# Strange vanda behavior



## Eric Muehlbauer (Jul 20, 2009)

I have a Vanda Fred Kirby that is an enormous plant...multigrowth, constantly producing keikii's. It does not bloom regularly, but when it does (nice purple blooms) it blooms in the summer, and from the smaller keikii's- no blooms at all on the large growths. Once it bloomed from a very small keikii...only a few inches across. Its currently in bloom...again from a keikii, but this time the spike is coming from the apex of the growth, just like a paph...more interesting, there is a leaf growing like a bract from the mid point of the flower stalk...I'll have to see if I can get a picture. Has anyone seen this type of growth pattern on a vanda before? Take care, Eric


----------



## breeindy (Jul 20, 2009)

wow! waiting on pic..


----------



## biothanasis (Jul 21, 2009)

Do you have it growing along with the paphs??? oke: hehe...
It would be interesting to see some pics!!!


----------



## Kavanaru (Jul 21, 2009)

I have seen this behaviour in Phalaenopsis. Normally the plants died afterwards if they do not develope a basal keiki (this should not be teh case with your Vanda, as you already mentionned it has several growths)


----------



## goldenrose (Jul 21, 2009)

breeindy said:


> wow! waiting on pic..


Me too!

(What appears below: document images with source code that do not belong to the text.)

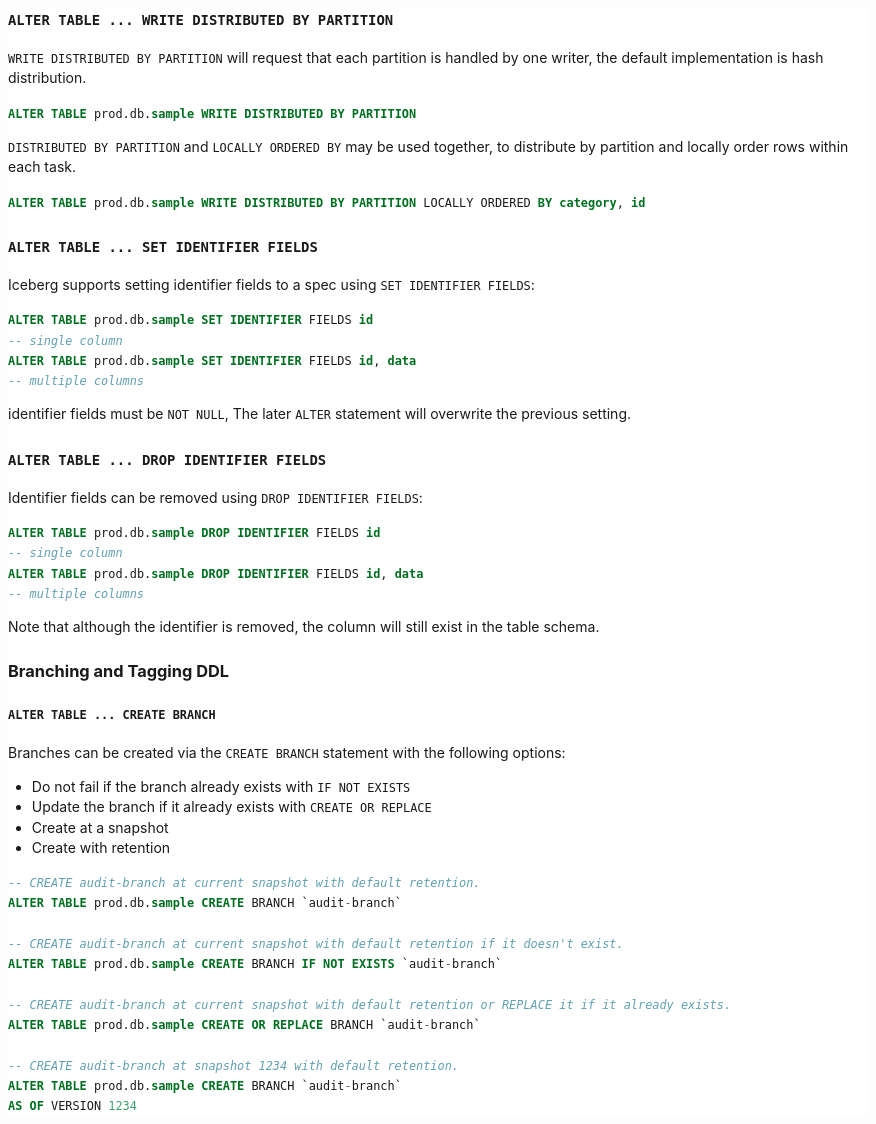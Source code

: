 ### `ALTER TABLE ... WRITE DISTRIBUTED BY PARTITION`

`WRITE DISTRIBUTED BY PARTITION` will request that each partition is handled by one writer, the default implementation is hash distribution.

```sql
ALTER TABLE prod.db.sample WRITE DISTRIBUTED BY PARTITION
```

`DISTRIBUTED BY PARTITION` and `LOCALLY ORDERED BY` may be used together, to distribute by partition and locally order rows within each task.

```sql
ALTER TABLE prod.db.sample WRITE DISTRIBUTED BY PARTITION LOCALLY ORDERED BY category, id
```

### `ALTER TABLE ... SET IDENTIFIER FIELDS`

Iceberg supports setting identifier fields to a spec using `SET IDENTIFIER FIELDS`:

```sql
ALTER TABLE prod.db.sample SET IDENTIFIER FIELDS id
-- single column
ALTER TABLE prod.db.sample SET IDENTIFIER FIELDS id, data
-- multiple columns
```

identifier fields must be `NOT NULL`, The later `ALTER` statement will overwrite the previous setting.

### `ALTER TABLE ... DROP IDENTIFIER FIELDS`

Identifier fields can be removed using `DROP IDENTIFIER FIELDS`:

```sql
ALTER TABLE prod.db.sample DROP IDENTIFIER FIELDS id
-- single column
ALTER TABLE prod.db.sample DROP IDENTIFIER FIELDS id, data
-- multiple columns
```

Note that although the identifier is removed, the column will still exist in the table schema.

### Branching and Tagging DDL

#### `ALTER TABLE ... CREATE BRANCH`

Branches can be created via the `CREATE BRANCH` statement with the following options:
* Do not fail if the branch already exists with `IF NOT EXISTS`
* Update the branch if it already exists with `CREATE OR REPLACE`
* Create at a snapshot
* Create with retention

```sql
-- CREATE audit-branch at current snapshot with default retention.
ALTER TABLE prod.db.sample CREATE BRANCH `audit-branch`

-- CREATE audit-branch at current snapshot with default retention if it doesn't exist.
ALTER TABLE prod.db.sample CREATE BRANCH IF NOT EXISTS `audit-branch`

-- CREATE audit-branch at current snapshot with default retention or REPLACE it if it already exists.
ALTER TABLE prod.db.sample CREATE OR REPLACE BRANCH `audit-branch`

-- CREATE audit-branch at snapshot 1234 with default retention.
ALTER TABLE prod.db.sample CREATE BRANCH `audit-branch`
AS OF VERSION 1234

```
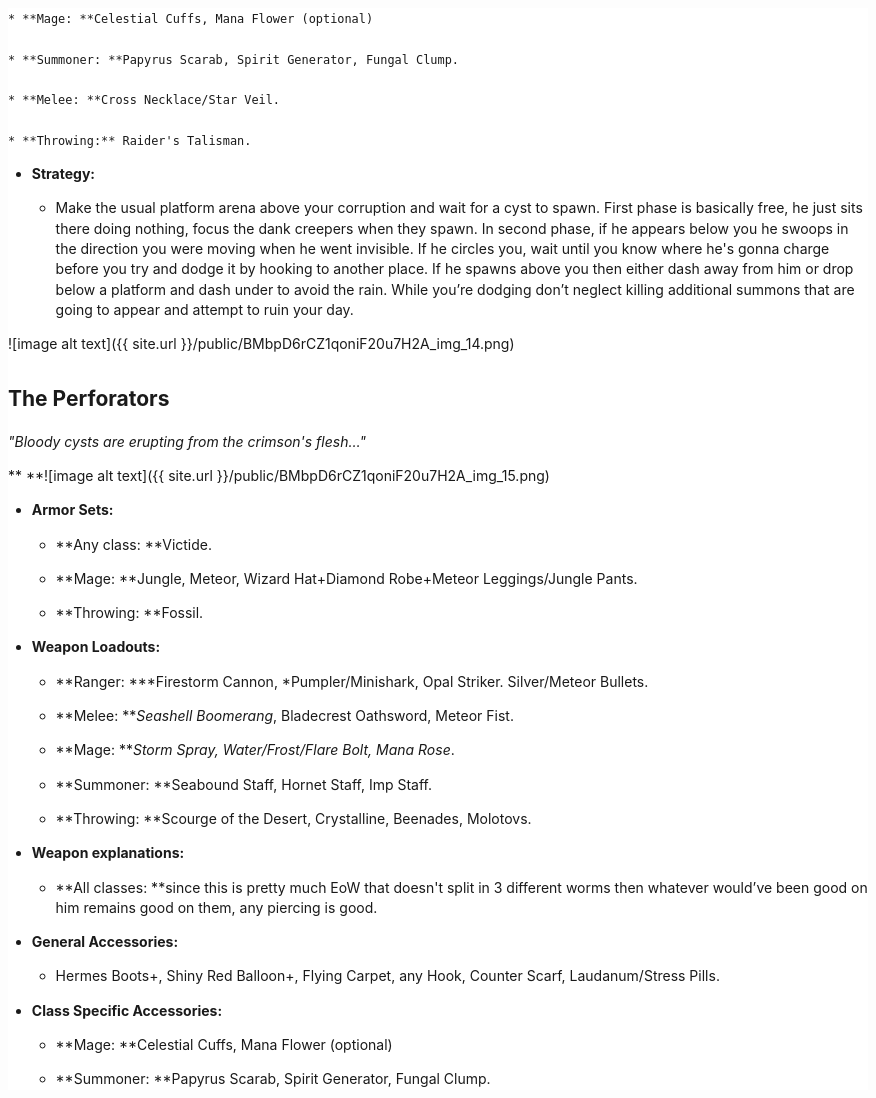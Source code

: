     * **Mage: **Celestial Cuffs, Mana Flower (optional)

    * **Summoner: **Papyrus Scarab, Spirit Generator, Fungal Clump.

    * **Melee: **Cross Necklace/Star Veil.

    * **Throwing:** Raider's Talisman.

* **Strategy:**

    * Make the usual platform arena above your corruption and wait for a cyst to spawn. First phase is basically free, he just sits there doing nothing, focus the dank creepers when they spawn. In second phase, if he appears below you he swoops in the direction you were moving when he went invisible. If he circles you, wait until you know where he's gonna charge before you try and dodge it by hooking to another place. If he spawns above you then either dash away from him or drop below a platform and dash under to avoid the rain. While you’re dodging don’t neglect killing additional summons that are going to appear and attempt to ruin your day.

![image alt text]({{ site.url }}/public/BMbpD6rCZ1qoniF20u7H2A_img_14.png)

## The Perforators

*"Bloody cysts are erupting from the crimson's flesh…"*

**                             **![image alt text]({{ site.url }}/public/BMbpD6rCZ1qoniF20u7H2A_img_15.png)

* **Armor Sets:**

    * **Any class: **Victide.

    * **Mage: **Jungle, Meteor, Wizard Hat+Diamond Robe+Meteor Leggings/Jungle Pants.

    * **Throwing: **Fossil.

* **Weapon Loadouts:**

    * **Ranger: ***Firestorm Cannon, *Pumpler/Minishark, Opal Striker. Silver/Meteor Bullets.

    * **Melee: ***Seashell Boomerang*, Bladecrest Oathsword, Meteor Fist.

    * **Mage: ***Storm Spray, Water/Frost/Flare Bolt, Mana Rose*.

    * **Summoner: **Seabound Staff, Hornet Staff, Imp Staff.

    * **Throwing: **Scourge of the Desert, Crystalline, Beenades, Molotovs.

* **Weapon explanations:**

    * **All classes: **since this is pretty much EoW that doesn't split in 3 different worms then whatever would’ve been good on him remains good on them, any piercing is good.

* **General Accessories:**

    * Hermes Boots+, Shiny Red Balloon+, Flying Carpet, any Hook, Counter Scarf, Laudanum/Stress Pills.

* **Class Specific Accessories:**

    * **Mage: **Celestial Cuffs, Mana Flower (optional)

    * **Summoner: **Papyrus Scarab, Spirit Generator, Fungal Clump.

I'd like to see that! 



biothanasis said:


> Do you have it growing along with the paphs??? oke: hehe...
> It would be interesting to see some pics!!!


:rollhappy:


----------



## Roy (Jul 21, 2009)

I'm interested to see the pics also but it makes me think if this one had been treated as a seedling/clone??? to make it a 4n.


----------



## Eric Muehlbauer (Jul 21, 2009)

Yes Roy....I just remembered...I bought it from (I believe) Bob Fuchs long ago at one of the GNYOS shows, as a tiny seedling (labelled Ascda Fred Kirby, but to my knowledge, Fred Kirby is a Vanda...and its a huge plant) and I do recall hearing that it was supposed to be 4N. Take care, Eric


----------



## Eric Muehlbauer (Jul 22, 2009)

Here are the photos....first, the plant itself......its pretty large. Next, the growth with the flowers...its not all that clear, but you can see the flower spike. Last, the flowers themselves...Take care, Eric


----------



## NYEric (Jul 22, 2009)

Nice and compact! :rollhappy:


----------



## JeanLux (Jul 23, 2009)

wow, a super plant but much space needed!!! Jean


----------



## Roy (Jul 23, 2009)

Ron, I run a search on the parentage and the flower color doesn't quite match what I would expect but I suppose is possible. The flower shape also. What size is the flowers ?? Its a "wow" of a plant and looks to be in a condition to flower all the time.


----------



## Eric Muehlbauer (Jul 23, 2009)

The flowers are about 4" across... I seem to recall them looking "bluer" in past blooms...but it doesn't bloom every year. I've had it at least 10 years...possibly more, maybe less....got it as a small seedling and it grew and grew...but as I said, it never flowers from the large growths, only from small growths. Originally, it grew straight up...and up, and up...getting too tall...without blooms either. When it started to keikii at the bottom, I cut off the top and gave it away. It didn't bloom until after I cut it. Unlike most of the blue/purple Vanda's which seem to bloom fall/winter, this one blooms in summer..but that may be due to its only getting good sun in summer...its way too large, so it gets tucked into a corner of my cold room for winter (yes..cold room with paphs and cymbidiums...no space in the warmer rooms). If anyone in the NYC area would like it, you are welcome to it if you can come and pick it up! I hope you have a lot of space........Take care, Eric


----------



## Roy (Jul 23, 2009)

Eric, the bluer color does definitely seem to be at odds with the parentage. Its even more possible the 4n attempt has created your problem plant.
A 4 inch flower is about right for the cross as it is. Sounds like a good eBay plant by division........


----------



## NYEric (Jul 24, 2009)

PMing!


----------



## Rick (Jul 24, 2009)

Roy said:


> Eric, the bluer color does definitely seem to be at odds with the parentage. Its even more possible the 4n attempt has created your problem plant.
> A 4 inch flower is about right for the cross as it is. Sounds like a good eBay plant by division........



Roy

What is the parentage of V. Fred Kirby? 

Flower Color/shape and size is very close to my basic V. Manuvadee, but I guess blue Vanda hybrids may be heading the way of Paph Maudeae


----------



## Roy (Jul 25, 2009)

V. Chusri Narattrugsa x V. Lenavat = V. Fred Kirby


----------